As Taiwanese plan how to use their consumer vouchers, the government is thinking about lending NT$4 trillion (US$121.27 billion) of the nation’s postal savings to small and medium-sized private banks and another NT$800 million to the Cabinet’s National Development Fund to help businesses resolve their problems.
The government’s spending spree is worrying. Adding to the burden of future generations in this uninhibited manner has engendered fears that the measures will drive Taiwan to the verge of bankruptcy.
Even more worrying is that the government is becoming increasingly opaque. Given its unsupervised power, this could well be the beginning of another type of crisis.

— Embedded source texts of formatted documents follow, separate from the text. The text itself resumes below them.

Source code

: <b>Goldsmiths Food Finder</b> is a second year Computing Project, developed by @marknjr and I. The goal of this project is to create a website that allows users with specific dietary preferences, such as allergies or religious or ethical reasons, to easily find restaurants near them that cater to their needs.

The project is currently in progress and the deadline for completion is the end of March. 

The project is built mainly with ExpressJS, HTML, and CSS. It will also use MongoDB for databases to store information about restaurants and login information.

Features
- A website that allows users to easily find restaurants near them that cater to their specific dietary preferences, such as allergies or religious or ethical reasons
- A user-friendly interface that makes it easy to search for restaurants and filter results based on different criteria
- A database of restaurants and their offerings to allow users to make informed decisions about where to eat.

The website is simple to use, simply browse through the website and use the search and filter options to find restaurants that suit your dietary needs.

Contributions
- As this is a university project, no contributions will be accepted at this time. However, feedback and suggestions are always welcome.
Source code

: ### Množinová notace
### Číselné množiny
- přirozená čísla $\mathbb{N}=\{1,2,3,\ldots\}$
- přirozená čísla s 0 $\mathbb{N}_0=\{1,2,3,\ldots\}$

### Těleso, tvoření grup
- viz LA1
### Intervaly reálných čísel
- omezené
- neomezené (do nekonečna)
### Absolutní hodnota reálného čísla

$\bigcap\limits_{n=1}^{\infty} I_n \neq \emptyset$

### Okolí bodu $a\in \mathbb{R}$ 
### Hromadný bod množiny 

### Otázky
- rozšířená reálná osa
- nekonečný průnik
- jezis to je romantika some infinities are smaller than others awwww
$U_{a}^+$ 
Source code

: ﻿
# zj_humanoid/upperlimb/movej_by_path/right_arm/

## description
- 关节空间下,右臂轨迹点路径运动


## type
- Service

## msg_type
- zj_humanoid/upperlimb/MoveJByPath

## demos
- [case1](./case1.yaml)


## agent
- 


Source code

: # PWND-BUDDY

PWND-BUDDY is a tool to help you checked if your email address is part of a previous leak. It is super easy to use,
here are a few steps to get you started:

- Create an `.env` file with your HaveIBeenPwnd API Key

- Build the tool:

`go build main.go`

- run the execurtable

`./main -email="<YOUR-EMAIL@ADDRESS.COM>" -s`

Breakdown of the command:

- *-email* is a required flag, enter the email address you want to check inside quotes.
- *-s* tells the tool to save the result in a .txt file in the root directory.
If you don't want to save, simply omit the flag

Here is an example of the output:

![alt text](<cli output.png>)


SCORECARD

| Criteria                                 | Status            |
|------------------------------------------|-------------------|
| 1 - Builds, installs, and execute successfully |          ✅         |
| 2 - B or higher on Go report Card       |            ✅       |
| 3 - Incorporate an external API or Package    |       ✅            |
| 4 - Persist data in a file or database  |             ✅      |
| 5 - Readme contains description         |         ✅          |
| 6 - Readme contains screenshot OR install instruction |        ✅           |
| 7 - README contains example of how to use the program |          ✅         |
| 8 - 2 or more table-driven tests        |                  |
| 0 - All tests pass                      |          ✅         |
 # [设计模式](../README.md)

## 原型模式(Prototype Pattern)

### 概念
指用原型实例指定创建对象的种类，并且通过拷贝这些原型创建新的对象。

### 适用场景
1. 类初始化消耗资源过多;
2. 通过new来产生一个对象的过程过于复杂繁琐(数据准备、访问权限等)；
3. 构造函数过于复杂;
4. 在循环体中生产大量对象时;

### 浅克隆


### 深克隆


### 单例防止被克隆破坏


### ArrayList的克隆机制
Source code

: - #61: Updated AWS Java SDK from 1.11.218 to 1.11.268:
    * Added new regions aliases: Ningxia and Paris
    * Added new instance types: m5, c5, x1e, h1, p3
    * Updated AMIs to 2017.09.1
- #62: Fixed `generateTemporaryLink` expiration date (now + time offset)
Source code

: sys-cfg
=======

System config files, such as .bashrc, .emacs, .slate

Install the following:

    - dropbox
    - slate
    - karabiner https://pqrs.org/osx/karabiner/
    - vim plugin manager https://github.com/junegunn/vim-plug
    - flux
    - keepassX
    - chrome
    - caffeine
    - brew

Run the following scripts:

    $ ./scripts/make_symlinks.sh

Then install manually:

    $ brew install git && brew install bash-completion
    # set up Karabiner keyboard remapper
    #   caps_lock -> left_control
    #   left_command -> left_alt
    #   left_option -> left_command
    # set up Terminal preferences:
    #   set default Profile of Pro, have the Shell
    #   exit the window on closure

It is often said that politics is an authoritarian process for resource distribution. It determines, to use recent examples, who will be eligible for consumer vouchers and which companies will be given assistance. It may also determine who will benefit from the deregulation of cross-strait relations and who will be its victims.
In this process, the relationship between the public and the government is built on asymmetrical information. If those in power are not restrained by various forms of supervision, they may work to enrich themselves rather than concentrating on public welfare. Without accountability and supervisory mechanisms, there will be corruption. Transparency is a premise for democratic accountability.
Filled with self-assurance, President Ma Ying-jeou (馬英九) believes his government is clean. If, however, government policy remains opaque and closed to the public for long and the public is given no opportunity to participate or express its views, it is questionable if anyone will be able to guarantee there won’t be a resumption of irregularities.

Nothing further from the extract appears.